Cenas de um carnaval sem carnaval
Cena número um: no estúdio da TVE, no Campo Grande , quinta-feira à noite,nove horas, eu e o Prof. Jaime Sodré já nos queixávamos dos não-acontecimentos da primeira noite de carnaval, quando à nossa esquerda, não mais que de repente, irrompeu aquele caminhão de luz, trazendo a dinastia Macedo, Armandinho à frente, e daí em diante foi contada a história do carnaval, através de todas as músicas que fizeram seu sucesso e glória. Pensei: “ meu carnaval já está pago”.
Cena número dois: sábado, circuito Barra-Ondina. Os olhos já cansados de verem os mesmos blocos de trio – mudando apenas o cantor – já lá pras duas da manhã, se arregalaram em desmedida alegria quando despontou Luiz Caldas – o verdadeiro inventor dessa nova etapa do nosso carnaval.

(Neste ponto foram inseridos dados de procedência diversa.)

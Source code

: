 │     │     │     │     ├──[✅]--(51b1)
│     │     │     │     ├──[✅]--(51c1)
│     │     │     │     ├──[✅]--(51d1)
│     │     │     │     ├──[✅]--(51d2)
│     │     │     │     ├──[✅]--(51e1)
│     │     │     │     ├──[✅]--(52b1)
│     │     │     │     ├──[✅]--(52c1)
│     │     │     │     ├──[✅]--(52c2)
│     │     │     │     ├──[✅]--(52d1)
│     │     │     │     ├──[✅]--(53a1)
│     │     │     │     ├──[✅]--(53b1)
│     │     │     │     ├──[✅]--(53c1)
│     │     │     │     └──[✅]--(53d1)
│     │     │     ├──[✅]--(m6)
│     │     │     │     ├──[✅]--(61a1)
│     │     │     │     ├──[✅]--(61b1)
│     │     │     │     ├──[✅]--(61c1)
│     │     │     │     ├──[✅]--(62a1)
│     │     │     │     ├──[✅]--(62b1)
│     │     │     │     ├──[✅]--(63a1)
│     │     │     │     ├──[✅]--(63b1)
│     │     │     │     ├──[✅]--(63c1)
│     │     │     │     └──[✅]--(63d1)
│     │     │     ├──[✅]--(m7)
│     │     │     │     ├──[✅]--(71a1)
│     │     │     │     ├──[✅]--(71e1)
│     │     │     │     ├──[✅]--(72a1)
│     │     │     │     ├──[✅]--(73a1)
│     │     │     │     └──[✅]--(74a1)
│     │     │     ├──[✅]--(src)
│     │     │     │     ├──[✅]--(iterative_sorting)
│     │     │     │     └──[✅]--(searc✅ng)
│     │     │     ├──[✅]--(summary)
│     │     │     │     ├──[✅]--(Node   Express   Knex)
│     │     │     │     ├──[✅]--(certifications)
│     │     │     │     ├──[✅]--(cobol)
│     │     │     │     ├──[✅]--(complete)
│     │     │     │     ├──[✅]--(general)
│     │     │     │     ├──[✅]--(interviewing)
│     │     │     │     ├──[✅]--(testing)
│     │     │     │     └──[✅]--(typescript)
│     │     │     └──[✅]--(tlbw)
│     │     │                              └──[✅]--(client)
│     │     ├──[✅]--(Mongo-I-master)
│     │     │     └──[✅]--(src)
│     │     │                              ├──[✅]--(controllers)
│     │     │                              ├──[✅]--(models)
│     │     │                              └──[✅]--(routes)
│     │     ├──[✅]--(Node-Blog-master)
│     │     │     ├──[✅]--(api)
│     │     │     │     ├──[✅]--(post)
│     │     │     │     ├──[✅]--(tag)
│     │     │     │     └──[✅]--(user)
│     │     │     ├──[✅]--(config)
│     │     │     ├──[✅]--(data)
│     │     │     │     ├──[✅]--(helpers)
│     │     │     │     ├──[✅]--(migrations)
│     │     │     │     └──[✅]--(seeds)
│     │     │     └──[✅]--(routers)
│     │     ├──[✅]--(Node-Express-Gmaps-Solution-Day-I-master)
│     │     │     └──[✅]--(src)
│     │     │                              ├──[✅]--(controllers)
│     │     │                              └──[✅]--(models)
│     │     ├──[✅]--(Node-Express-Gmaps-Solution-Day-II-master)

Vinha comandando o trio Tapajós, como se um filme tivesse voltado trinta anos na minha memória. De repente, de novo, vejo um senhor de boné levantar-se com alguma dificuldade do andar superior do trio e acenar para mim: Orlando Campos, o homem que modernizou o “caminhão da alegria” e assegurou a festa do povo baiano, quando a festa ainda era de graça. Pensei: “agora já estou devendo ao carnaval”.
Cena número três: já pelas três da manhã, quando tudo parecia encerrado, um mar de gente negra, pobre, misturada – uma massa compacta em bloco que eu ainda não tinha visto até ali, invadiu o circuito da Barra vigiada fortemente pela Polícia e comandada pelo novo “Zumbi do carnaval”, Léo Santana. Parecia um quilombo de alegria vivendo sua apoteose no pedaço da classe média baiana. O “Rebolation” tomou conta de tudo e arrastou turistas, malandros, patricinhas, periguetes e avulsos, misturando arrocha e pagode numa música só.
Claro que vi também Ivete, Bell Marques, Timbalada, Daniela, e até recebi uma declaração de amor pública de minha ex-aluna Claudinha Leitte.
No dia seguinte soube de uma proposta que deseja privatizar o carnaval, em lugar fechado, com acesso apenas para a classe média alta e os turistas endinheirados. Mais parece uma volta aos bailes de salão, retomando a época do Baiano de Tênis e do Yatch.
Pensei: “vai ser uma festa sem Armandinho, Luiz, Orlando, Ylê, sem rebolation… e sem carnaval!